Mr Lal wants to give a monthly scholarship of Rs 225 to a poor student. How many 15%, Rs 100 shares of 'Mercantile Co-operative Bank' should he purchase to realize his aim? What will be his investment if the market price of the share is Rs 120?

Answer

Let $x$ be the no. of shares purchased by Mr Lal.
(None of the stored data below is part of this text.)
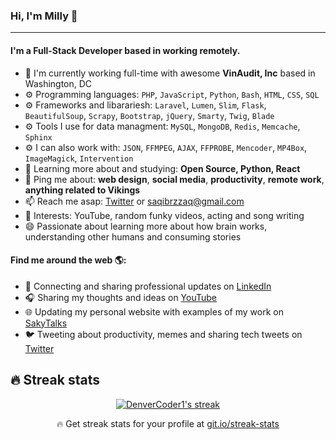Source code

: ### Hi, I'm Milly 👋
---

<!-- I'm Milly, a software engineer with experience in Ruby, Rails, JavaScript, React, MySQL and more. I've been working professionally for about 2 years but got my start back in days of MySpace and LiveJournal. I am enthusiastic about solving problems and outside of work my goal is to increase diversity in technology and help the next generation get their start. I am passionate about accessibility and committed to a web that works for everyone.-->

#### I'm a Full-Stack Developer based in working remotely.

- 🏢 I'm currently working full-time with awesome **VinAudit, Inc** based in Washington, DC
- ⚙️ Programming languages: `PHP`, `JavaScript`, `Python`, `Bash`, `HTML`, `CSS`, `SQL`
- ⚙️ Frameworks and libarariesh: `Laravel`, `Lumen`, `Slim`, `Flask`, `BeautifulSoup`, `Scrapy`, `Bootstrap`, `jQuery`, `Smarty`, `Twig`, `Blade`
- ⚙️ Tools I use for data managment: `MySQL`, `MongoDB`, `Redis`, `Memcache`, `Sphinx`
- ⚙️ I can also work with: `JSON`, `FFMPEG`, `AJAX`, `FFPROBE`, `Mencoder`, `MP4Box`, `ImageMagick`, `Intervention` 
- 🌱 Learning more about and studying: **Open Source, Python, React**
- 💬 Ping me about: **web design**, **social media**, **productivity**, **remote work**, **anything related to Vikings**
- 📫 Reach me asap: <a href="https://twitter.com/sakytalks/">Twitter</a> or saqibrzzaq@gmail.com
- 💜 Interests: YouTube, random funky videos, acting and song writing
- 😄 Passionate about learning more about how brain works, understanding other humans and consuming stories

#### Find me around the web 🌎:
- 💼 Connecting and sharing professional updates on <a href="https://www.linkedin.com/in/sakydev/">LinkedIn</a>
- 🎧 Sharing my thoughts and ideas on <a href="https://www.youtube.com/c/sakytalks/">YouTube</a>
- 🌐 Updating my personal website with examples of my work on <a href="https://sakytalks.bearblog.dev/">SakyTalks</a>
- 🐦 Tweeting about productivity, memes and sharing tech tweets on <a href="https://twitter.com/sakytalks/">Twitter</a>

## 🔥 Streak stats

<!-- GitHub Readme Streak Stats - https://github.com/DenverCoder1/github-readme-streak-stats -->
<p align="center">
  <a href="https://github.com/DenverCoder1/github-readme-streak-stats">
    <img title="🔥 Get streak stats for your profile at git.io/streak-stats" alt="DenverCoder1's streak" src="https://github-readme-streak-stats.herokuapp.com/?user=sakydev&theme=monokai-metallian&hide_border=true"/>
  </a>
  <p align="center">🔥 Get streak stats for your profile at <a href="https://git.io/streak-stats">git.io/streak-stats</a></p>
</p>

<!-- Some badges are from https://github.com/Ileriayo/markdown-badges -->
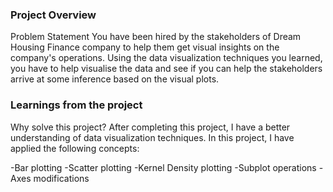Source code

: ### Project Overview

 Problem Statement
You have been hired by the stakeholders of Dream Housing Finance company to help them get visual insights on the company's operations. Using the data visualization techniques you learned, you have to help visualise the data and see if you can help the stakeholders arrive at some inference based on the visual plots.


### Learnings from the project

 Why solve this project?
After completing this project, I have a better understanding of data visualization techniques. In this project, I have applied the following concepts:

-Bar plotting
-Scatter plotting
-Kernel Density plotting
-Subplot operations
-Axes modifications


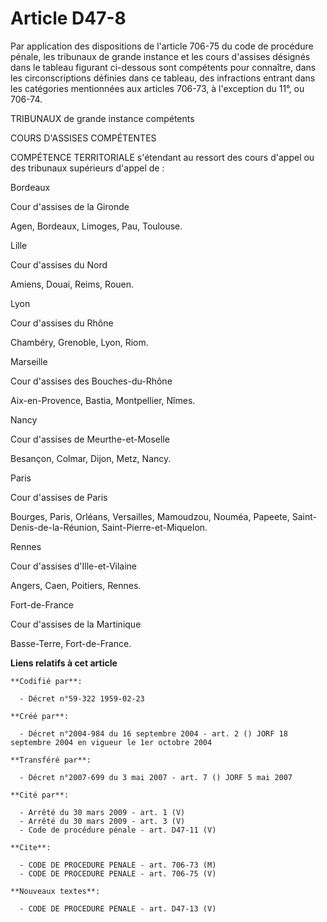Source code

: # Article D47-8

Par application des dispositions de l'article 706-75 du code de procédure pénale, les tribunaux de grande instance et les
cours d'assises désignés dans le tableau figurant ci-dessous sont compétents pour connaître, dans les circonscriptions
définies dans ce tableau, des infractions entrant dans les catégories mentionnées aux articles 706-73, à l'exception du 11°,
ou 706-74.

TRIBUNAUX de grande instance compétents

COURS D'ASSISES COMPÉTENTES

COMPÉTENCE TERRITORIALE s'étendant au ressort des cours d'appel ou des tribunaux supérieurs d'appel de :

Bordeaux

Cour d'assises de la Gironde

Agen, Bordeaux, Limoges, Pau, Toulouse. 

Lille

Cour d'assises du Nord

Amiens, Douai, Reims, Rouen. 

Lyon

Cour d'assises du Rhône

Chambéry, Grenoble, Lyon, Riom. 

Marseille

Cour d'assises des Bouches-du-Rhône

Aix-en-Provence, Bastia, Montpellier, Nîmes. 

Nancy

Cour d'assises de Meurthe-et-Moselle

Besançon, Colmar, Dijon, Metz, Nancy. 

Paris

Cour d'assises de Paris

Bourges, Paris, Orléans, Versailles, Mamoudzou, Nouméa, Papeete, Saint-Denis-de-la-Réunion, Saint-Pierre-et-Miquelon. 

Rennes

Cour d'assises d'Ille-et-Vilaine

Angers, Caen, Poitiers, Rennes. 

Fort-de-France

Cour d'assises de la Martinique

Basse-Terre, Fort-de-France.

**Liens relatifs à cet article**

	**Codifié par**:

	  - Décret n°59-322 1959-02-23

	**Créé par**:

	  - Décret n°2004-984 du 16 septembre 2004 - art. 2 () JORF 18 septembre 2004 en vigueur le 1er octobre 2004

	**Transféré par**:

	  - Décret n°2007-699 du 3 mai 2007 - art. 7 () JORF 5 mai 2007

	**Cité par**:

	  - Arrêté du 30 mars 2009 - art. 1 (V)
	  - Arrêté du 30 mars 2009 - art. 3 (V)
	  - Code de procédure pénale - art. D47-11 (V)

	**Cite**:

	  - CODE DE PROCEDURE PENALE - art. 706-73 (M)
	  - CODE DE PROCEDURE PENALE - art. 706-75 (V)

	**Nouveaux textes**:

	  - CODE DE PROCEDURE PENALE - art. D47-13 (V)
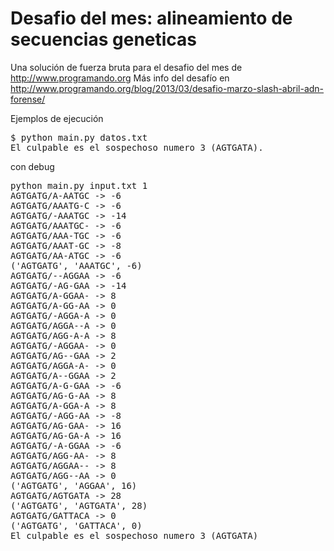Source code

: Desafio del mes: alineamiento de secuencias geneticas
========

Una solución de fuerza bruta para el desafio del mes de http://www.programando.org
Más info del desafío en http://www.programando.org/blog/2013/03/desafio-marzo-slash-abril-adn-forense/

Ejemplos de ejecución

<pre>
$ python main.py datos.txt
El culpable es el sospechoso numero 3 (AGTGATA).
</pre>

con debug

<pre>
python main.py input.txt 1
AGTGATG/A-AATGC -> -6
AGTGATG/AAATG-C -> -6
AGTGATG/-AAATGC -> -14
AGTGATG/AAATGC- -> -6
AGTGATG/AAA-TGC -> -6
AGTGATG/AAAT-GC -> -8
AGTGATG/AA-ATGC -> -6
('AGTGATG', 'AAATGC', -6)
AGTGATG/--AGGAA -> -6
AGTGATG/-AG-GAA -> -14
AGTGATG/A-GGAA- -> 8
AGTGATG/A-GG-AA -> 0
AGTGATG/-AGGA-A -> 0
AGTGATG/AGGA--A -> 0
AGTGATG/AGG-A-A -> 8
AGTGATG/-AGGAA- -> 0
AGTGATG/AG--GAA -> 2
AGTGATG/AGGA-A- -> 0
AGTGATG/A--GGAA -> 2
AGTGATG/A-G-GAA -> -6
AGTGATG/AG-G-AA -> 8
AGTGATG/A-GGA-A -> 8
AGTGATG/-AGG-AA -> -8
AGTGATG/AG-GAA- -> 16
AGTGATG/AG-GA-A -> 16
AGTGATG/-A-GGAA -> -6
AGTGATG/AGG-AA- -> 8
AGTGATG/AGGAA-- -> 8
AGTGATG/AGG--AA -> 0
('AGTGATG', 'AGGAA', 16)
AGTGATG/AGTGATA -> 28
('AGTGATG', 'AGTGATA', 28)
AGTGATG/GATTACA -> 0
('AGTGATG', 'GATTACA', 0)
El culpable es el sospechoso numero 3 (AGTGATA)
</pre>
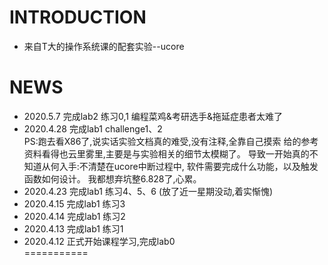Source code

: INTRODUCTION
============
- 来自T大的操作系统课的配套实验--ucore

NEWS
===========
- 2020.5.7  完成lab2 练习0,1 编程菜鸡&考研选手&拖延症患者太难了
- 2020.4.28 完成lab1 challenge1、2  
    PS:跑去看X86了,说实话实验文档真的难受,没有注释,全靠自己摸索
     给的参考资料看得也云里雾里,主要是与实验相关的细节太模糊了。
     导致一开始真的不知道从何入手:不清楚在ucore中断过程中,
     软件需要完成什么功能，以及触发函数如何设计。
     我都想弃坑整6.828了,心累。
- 2020.4.23 完成lab1 练习4、5、6 (放了近一星期没动,着实惭愧)
- 2020.4.15 完成lab1 练习3 
- 2020.4.14 完成lab1 练习2
- 2020.4.13 完成lab1 练习1 
- 2020.4.12 正式开始课程学习,完成lab0  
===========

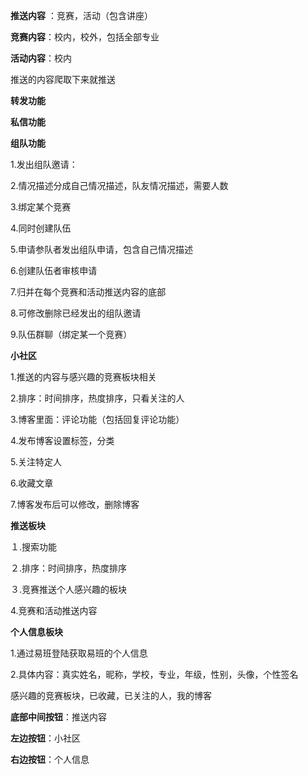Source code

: **推送内容** ：竞赛，活动（包含讲座）

**竞赛内容**：校内，校外，包括全部专业

**活动内容**：校内

推送的内容爬取下来就推送

**转发功能**

**私信功能**

**组队功能**

1.发出组队邀请：

2.情况描述分成自己情况描述，队友情况描述，需要人数

3.绑定某个竞赛

4.同时创建队伍

5.申请参队者发出组队申请，包含自己情况描述

6.创建队伍者审核申请

7.归并在每个竞赛和活动推送内容的底部

8.可修改删除已经发出的组队邀请

9.队伍群聊（绑定某一个竞赛）





**小社区**

1.推送的内容与感兴趣的竞赛板块相关

2.排序：时间排序，热度排序，只看关注的人

3.博客里面：评论功能（包括回复评论功能）

4.发布博客设置标签，分类

5.关注特定人

6.收藏文章

7.博客发布后可以修改，删除博客




**推送板块**

１.搜索功能

２.排序：时间排序，热度排序

３.竞赛推送个人感兴趣的板块

4.竞赛和活动推送内容





**个人信息板块**

1.通过易班登陆获取易班的个人信息

2.具体内容：真实姓名，昵称，学校，专业，年级，性别，头像，个性签名

感兴趣的竞赛板块，已收藏，已关注的人，我的博客



**底部中间按钮**：推送内容

**左边按钮**：小社区

**右边按钮**：个人信息

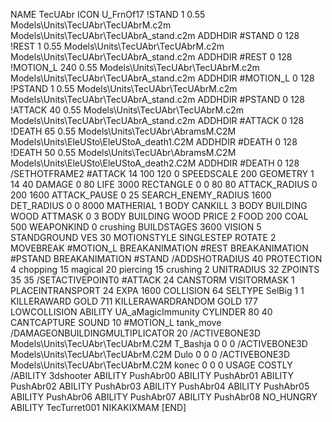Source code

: NAME TecUAbr
ICON U_FrnOf17
!STAND          1 0.55  Models\Units\TecUAbr\TecUAbrM.c2m Models\Units\TecUAbr\TecUAbrA_stand.c2m
ADDHDIR #STAND 0 128
!REST          1 0.55  Models\Units\TecUAbr\TecUAbrM.c2m Models\Units\TecUAbr\TecUAbrA_stand.c2m
ADDHDIR #REST 0 128
!MOTION_L      240 0.55  Models\Units\TecUAbr\TecUAbrM.c2m Models\Units\TecUAbr\TecUAbrA_stand.c2m
ADDHDIR #MOTION_L 0 128
!PSTAND        1  0.55  Models\Units\TecUAbr\TecUAbrM.c2m Models\Units\TecUAbr\TecUAbrA_stand.c2m
ADDHDIR #PSTAND 0 128 
!ATTACK        40 0.55  Models\Units\TecUAbr\TecUAbrM.c2m Models\Units\TecUAbr\TecUAbrA_stand.c2m
ADDHDIR #ATTACK 0 128
!DEATH         65 0.55  Models\Units\TecUAbr\AbramsM.C2M Models\Units\EleUSto\EleUStoA_death1.C2M
ADDHDIR #DEATH 0 128
!DEATH         50 0.55  Models\Units\TecUAbr\AbramsM.C2M Models\Units\EleUSto\EleUStoA_death2.C2M
ADDHDIR #DEATH 0 128
/SETHOTFRAME2 #ATTACK 14 100 120 0
SPEEDSCALE 200
GEOMETRY 1 14 40
DAMAGE   0 80
LIFE     3000
RECTANGLE 0 0 80 80
ATTACK_RADIUS 0 200 1600
ATTACK_PAUSE 0 25
SEARCH_ENEMY_RADIUS 1600
DET_RADIUS 0 0 8000
MATHERIAL 1 BODY
CANKILL 3 BODY BUILDING WOOD 
ATTMASK 0 3 BODY BUILDING WOOD
PRICE 2 FOOD 200 COAL 500
WEAPONKIND 0 crushing
BUILDSTAGES 3600
VISION 5
STANDGROUND
VES 30
MOTIONSTYLE SINGLESTEP
ROTATE 2
MOVEBREAK #MOTION_L
BREAKANIMATION #REST
BREAKANIMATION #PSTAND
BREAKANIMATION #STAND
/ADDSHOTRADIUS 40
PROTECTION 4 chopping 15 magical 20 piercing 15 crushing 2
UNITRADIUS 32
ZPOINTS 35 35
/SETACTIVEPOINT0 #ATTACK 24
CANSTORM
VISITORMASK 1
PLACEINTRANSPORT 24
EXPA 1600
COLLISION 64
SELTYPE SelBig 1 1
KILLERAWARD             GOLD 711
KILLERAWARDRANDOM       GOLD 177
LOWCOLLISION
ABILITY	UA_aMagicImmunity
CYLINDER 80 40
CANTCAPTURE
SOUND 10 #MOTION_L tank_move
/DAMAGEONBUILDINGMULTIPLICATOR 20
/ACTIVEBONE3D Models\Units\TecUAbr\TecUAbrM.C2M T_Bashja 0 0 0
/ACTIVEBONE3D Models\Units\TecUAbr\TecUAbrM.C2M Dulo 0 0 0
/ACTIVEBONE3D Models\Units\TecUAbr\TecUAbrM.C2M konec 0 0 0
USAGE COSTLY
/ABILITY 3dshooter
ABILITY PushAbr00
ABILITY PushAbr01
ABILITY PushAbr02
ABILITY PushAbr03
ABILITY PushAbr04
ABILITY PushAbr05
ABILITY PushAbr06
ABILITY PushAbr07
ABILITY PushAbr08
NO_HUNGRY
ABILITY TecTurret001
NIKAKIXMAM
[END]
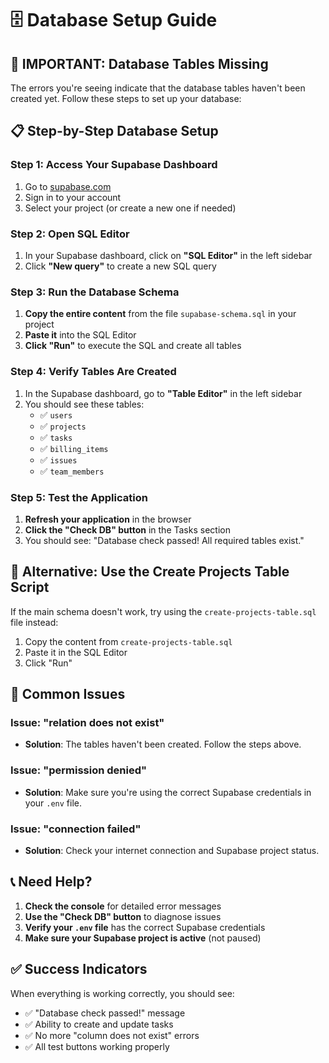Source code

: # 🗄️ Database Setup Guide

## 🚨 **IMPORTANT: Database Tables Missing**

The errors you're seeing indicate that the database tables haven't been created yet. Follow these steps to set up your database:

## 📋 **Step-by-Step Database Setup**

### **Step 1: Access Your Supabase Dashboard**

1. Go to [supabase.com](https://supabase.com)
2. Sign in to your account
3. Select your project (or create a new one if needed)

### **Step 2: Open SQL Editor**

1. In your Supabase dashboard, click on **"SQL Editor"** in the left sidebar
2. Click **"New query"** to create a new SQL query

### **Step 3: Run the Database Schema**

1. **Copy the entire content** from the file `supabase-schema.sql` in your project
2. **Paste it** into the SQL Editor
3. **Click "Run"** to execute the SQL and create all tables

### **Step 4: Verify Tables Are Created**

1. In the Supabase dashboard, go to **"Table Editor"** in the left sidebar
2. You should see these tables:
   - ✅ `users`
   - ✅ `projects`
   - ✅ `tasks`
   - ✅ `billing_items`
   - ✅ `issues`
   - ✅ `team_members`

### **Step 5: Test the Application**

1. **Refresh your application** in the browser
2. **Click the "Check DB" button** in the Tasks section
3. You should see: "Database check passed! All required tables exist."

## 🔧 **Alternative: Use the Create Projects Table Script**

If the main schema doesn't work, try using the `create-projects-table.sql` file instead:

1. Copy the content from `create-projects-table.sql`
2. Paste it in the SQL Editor
3. Click "Run"

## 🚨 **Common Issues**

### **Issue: "relation does not exist"**
- **Solution**: The tables haven't been created. Follow the steps above.

### **Issue: "permission denied"**
- **Solution**: Make sure you're using the correct Supabase credentials in your `.env` file.

### **Issue: "connection failed"**
- **Solution**: Check your internet connection and Supabase project status.

## 📞 **Need Help?**

1. **Check the console** for detailed error messages
2. **Use the "Check DB" button** to diagnose issues
3. **Verify your `.env` file** has the correct Supabase credentials
4. **Make sure your Supabase project is active** (not paused)

## ✅ **Success Indicators**

When everything is working correctly, you should see:
- ✅ "Database check passed!" message
- ✅ Ability to create and update tasks
- ✅ No more "column does not exist" errors
- ✅ All test buttons working properly 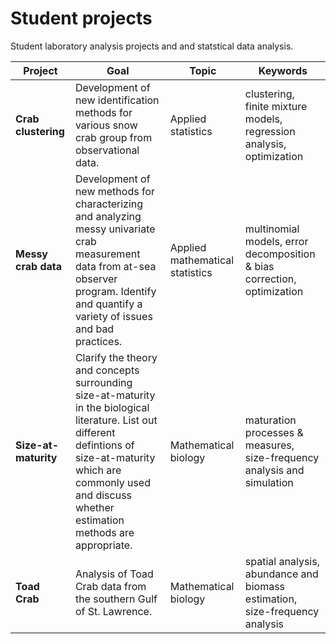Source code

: # Student projects

Student laboratory analysis projects and and statstical data analysis. 


| Project               | Goal                                                                                                                           | Topic              | Keywords 
| --------------------- | ------------------------------------------------------------------------------------------------------------------------------ | -------------------| ----------------------------------------------------------------------------
| **Crab clustering**   | Development of new identification methods for various snow crab group from observational data.                                 | Applied statistics | clustering, finite mixture models, regression analysis, optimization
| **Messy crab data**   | Development of new methods for characterizing and analyzing messy univariate crab measurement data from at-sea observer program. Identify and quantify a variety of issues and bad practices. | Applied mathematical statistics | multinomial models, error decomposition & bias correction, optimization
| **Size-at-maturity**  | Clarify the theory and concepts surrounding size-at-maturity in the biological literature. List out different defintions of size-at-maturity which are commonly used and discuss whether estimation methods are appropriate.  | Mathematical biology | maturation processes & measures, size-frequency analysis and simulation
| **Toad Crab**         | Analysis of Toad Crab data from the southern Gulf of St. Lawrence.                                                             | Mathematical biology | spatial analysis, abundance and biomass estimation, size-frequency analysis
Value of $x$ shares $=\operatorname{Rs}(100 \times X)=\operatorname{Rs} 100 x$
Dividend for $x$ no. of shares of Mercantile Co-operative Bank = $15 \%$ of Rs $100 x$
$
=\operatorname{Rs} \frac{15 \times 100 x}{100}=\operatorname{Rs} 15 x
$
Monthly scholarship $=$ Rs $225=$ Dividend/12
$
\Rightarrow \text { Rs } \frac{15 x}{12}=\text { Rs } 225
$
$
\Rightarrow \text { Rs } 15 x=\text { Rs } 2700
$
$
\Rightarrow x =180
$
Hence, Mr Lal should purchase 180 shares.
The market price for shares $=$ Rs 120 ,
Investment by Mr Lal at Rs $120=\operatorname{Rs}(120 \times 180)=\operatorname{Rs} 21,600$.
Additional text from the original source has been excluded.